Twice a week, we spend most of the day at friends’ houses. We bring our day’s schoolwork with us, and once a week we bring lunch for the children (five to ten of them all together, depending on who shows up).
We used to cook a hot lunch for everyone, but that got ridiculously exhausting and messy as our families grew. We finally gave it up during my most recent pregnancy. Nowadays, one family brings a lunch already prepared.
Usually, that’s one or two loaves of whole-wheat bread made into sandwiches and repacked into the bread bags (don’t ask me why I never figured out that very sensible trick until Hannah showed me), plus some fruit. Other things are possible. The key is to bring it with all the messy work already done — all that’s left to do is maybe to cut up the sandwiches and put them on plates. Or paper towels.
I like to make two different kinds of sandwich when it’s my turn; it’s nice for the kids to have a choice. And it’s not really harder or messier, especially since I always make it the night before. The kids drink water, or milk if the host family has extra.
Here are some of the things I have brought that need no additional preparation (beyond cutting sandwiches into quarters):
- Peanut butter sandwiches with honey or apple butter.
- Cream-cheese-and-salami, and cream-cheese-and-cucumber sandwiches. (The latter is very, very popular with the kids, more than you’d think.)

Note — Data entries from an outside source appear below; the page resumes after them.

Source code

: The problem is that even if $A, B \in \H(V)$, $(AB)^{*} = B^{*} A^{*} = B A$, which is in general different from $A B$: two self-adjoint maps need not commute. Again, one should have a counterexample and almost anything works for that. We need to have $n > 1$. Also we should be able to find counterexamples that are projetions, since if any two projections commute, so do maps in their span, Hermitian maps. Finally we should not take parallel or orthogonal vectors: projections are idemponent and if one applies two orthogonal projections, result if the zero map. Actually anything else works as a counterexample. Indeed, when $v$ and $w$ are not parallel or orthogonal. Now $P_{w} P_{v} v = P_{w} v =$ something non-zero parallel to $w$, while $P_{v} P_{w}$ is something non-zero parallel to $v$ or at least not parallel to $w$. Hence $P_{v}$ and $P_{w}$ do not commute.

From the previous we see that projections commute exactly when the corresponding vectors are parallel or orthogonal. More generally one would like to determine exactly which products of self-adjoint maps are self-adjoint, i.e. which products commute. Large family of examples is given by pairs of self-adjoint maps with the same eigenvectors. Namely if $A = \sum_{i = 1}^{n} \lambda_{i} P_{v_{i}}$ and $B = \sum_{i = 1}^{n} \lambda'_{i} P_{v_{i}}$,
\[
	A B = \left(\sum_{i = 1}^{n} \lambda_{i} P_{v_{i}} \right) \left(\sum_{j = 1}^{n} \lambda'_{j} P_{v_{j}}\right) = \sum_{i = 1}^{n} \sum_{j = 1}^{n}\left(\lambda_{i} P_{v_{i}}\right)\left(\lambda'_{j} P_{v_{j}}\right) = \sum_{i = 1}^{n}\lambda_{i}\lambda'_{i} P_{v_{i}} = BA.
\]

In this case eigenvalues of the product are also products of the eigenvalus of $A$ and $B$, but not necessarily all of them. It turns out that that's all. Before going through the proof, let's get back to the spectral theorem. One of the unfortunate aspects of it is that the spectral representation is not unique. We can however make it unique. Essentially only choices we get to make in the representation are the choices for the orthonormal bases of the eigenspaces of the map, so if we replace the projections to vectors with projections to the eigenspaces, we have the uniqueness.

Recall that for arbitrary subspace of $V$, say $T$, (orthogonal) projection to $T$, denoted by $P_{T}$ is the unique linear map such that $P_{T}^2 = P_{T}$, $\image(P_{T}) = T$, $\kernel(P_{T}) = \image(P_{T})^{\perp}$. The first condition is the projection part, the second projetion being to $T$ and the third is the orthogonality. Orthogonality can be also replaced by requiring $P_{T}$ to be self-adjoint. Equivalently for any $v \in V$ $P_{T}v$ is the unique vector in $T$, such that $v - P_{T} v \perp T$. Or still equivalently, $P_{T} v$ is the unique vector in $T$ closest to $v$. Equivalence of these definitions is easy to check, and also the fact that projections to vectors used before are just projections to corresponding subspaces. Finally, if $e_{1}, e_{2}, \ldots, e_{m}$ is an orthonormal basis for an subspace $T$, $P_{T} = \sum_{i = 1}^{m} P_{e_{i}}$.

- Tuna-salad sandwiches, and egg-salad-and-watercress sandwiches.
- Turkey-and-mustard, and turkey-and-mayonnaise sandwiches.
- Cocktail wieners and cheese cubes and pineapple chunks — and a box of toothpicks.
- "Deli Tray Day" — hard salami and sliced cheese and whole-grain crackers.
- Pre-made hummus and lovely whole wheat pitas.
Then there are some things that require just a little bit of work once we get where we’re going. I usually call ahead to have my friend preheat the oven.
- Quesadillas: the night before, I sandwich a mixture of canned refried beans, shredded cheese, and salsa between corn tortillas. They are repacked cold into the tortilla bag. Upon arrival, I put them on a foil-lined baking sheet and bake them for about 10 minutes at 350 degrees.
- English-muffin pizzas: The night before, I separate the English-muffin halves and repack them into bags. I bring a can of pizza sauce and a bag of preshredded cheese — maybe pepperoni if I’m feeling generous. I assemble these on foil-lined baking sheets and bake them for about 10 minutes again.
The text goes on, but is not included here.